-------- Data supplied --------

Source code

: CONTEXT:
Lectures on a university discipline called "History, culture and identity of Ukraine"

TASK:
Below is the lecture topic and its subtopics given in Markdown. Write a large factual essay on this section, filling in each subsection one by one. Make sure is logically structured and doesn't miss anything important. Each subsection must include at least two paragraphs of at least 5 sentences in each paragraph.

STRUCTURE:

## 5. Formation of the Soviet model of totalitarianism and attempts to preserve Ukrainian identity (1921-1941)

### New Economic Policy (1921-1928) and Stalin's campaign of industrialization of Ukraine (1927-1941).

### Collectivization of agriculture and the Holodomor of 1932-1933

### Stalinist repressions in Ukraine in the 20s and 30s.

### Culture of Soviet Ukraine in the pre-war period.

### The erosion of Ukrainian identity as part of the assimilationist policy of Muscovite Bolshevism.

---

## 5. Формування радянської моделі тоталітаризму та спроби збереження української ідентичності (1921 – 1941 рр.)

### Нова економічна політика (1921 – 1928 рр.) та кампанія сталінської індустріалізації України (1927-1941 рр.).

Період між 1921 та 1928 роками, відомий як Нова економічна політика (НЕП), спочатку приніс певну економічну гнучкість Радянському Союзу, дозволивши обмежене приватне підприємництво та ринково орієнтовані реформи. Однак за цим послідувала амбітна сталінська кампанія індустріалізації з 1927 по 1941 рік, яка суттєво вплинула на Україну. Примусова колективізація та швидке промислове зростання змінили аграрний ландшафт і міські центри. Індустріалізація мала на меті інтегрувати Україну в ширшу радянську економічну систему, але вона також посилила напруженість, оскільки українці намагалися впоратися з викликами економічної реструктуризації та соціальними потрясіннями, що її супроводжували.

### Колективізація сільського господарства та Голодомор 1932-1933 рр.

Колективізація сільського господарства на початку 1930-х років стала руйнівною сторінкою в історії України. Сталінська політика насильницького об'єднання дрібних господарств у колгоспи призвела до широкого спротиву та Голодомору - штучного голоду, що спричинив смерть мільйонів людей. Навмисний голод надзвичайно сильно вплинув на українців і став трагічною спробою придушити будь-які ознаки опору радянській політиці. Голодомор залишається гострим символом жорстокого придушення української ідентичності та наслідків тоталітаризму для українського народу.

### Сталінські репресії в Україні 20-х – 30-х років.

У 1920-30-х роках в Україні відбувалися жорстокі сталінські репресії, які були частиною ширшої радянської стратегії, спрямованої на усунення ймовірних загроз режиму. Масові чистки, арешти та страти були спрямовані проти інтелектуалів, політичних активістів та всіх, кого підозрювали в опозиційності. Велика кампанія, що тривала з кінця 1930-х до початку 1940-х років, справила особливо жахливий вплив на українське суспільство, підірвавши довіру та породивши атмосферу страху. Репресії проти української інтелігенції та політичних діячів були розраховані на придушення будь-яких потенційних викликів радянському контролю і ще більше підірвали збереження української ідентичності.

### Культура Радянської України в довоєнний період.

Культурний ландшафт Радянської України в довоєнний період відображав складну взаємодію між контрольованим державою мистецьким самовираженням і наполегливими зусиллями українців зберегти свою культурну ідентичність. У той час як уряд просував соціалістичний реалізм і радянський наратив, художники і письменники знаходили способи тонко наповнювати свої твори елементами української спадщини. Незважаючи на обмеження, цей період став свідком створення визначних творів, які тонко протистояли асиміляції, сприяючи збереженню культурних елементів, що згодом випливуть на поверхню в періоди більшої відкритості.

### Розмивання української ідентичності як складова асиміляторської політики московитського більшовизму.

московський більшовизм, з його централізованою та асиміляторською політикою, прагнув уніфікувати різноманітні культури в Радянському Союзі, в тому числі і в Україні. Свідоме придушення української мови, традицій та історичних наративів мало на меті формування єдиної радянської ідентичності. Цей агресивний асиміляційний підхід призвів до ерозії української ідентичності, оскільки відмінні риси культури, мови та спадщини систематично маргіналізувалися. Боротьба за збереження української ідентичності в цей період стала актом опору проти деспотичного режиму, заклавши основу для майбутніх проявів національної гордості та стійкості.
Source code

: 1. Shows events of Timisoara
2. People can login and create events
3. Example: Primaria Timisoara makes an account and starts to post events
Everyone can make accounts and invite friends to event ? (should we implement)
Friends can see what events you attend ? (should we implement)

--------

Which lines above hold the string "Soviet"? Show each of them.

* [Reply to the task]
## 5. Formation of the Soviet model of totalitarianism and attempts to preserve Ukrainian identity (1921-1941)
### Culture of Soviet Ukraine in the pre-war period.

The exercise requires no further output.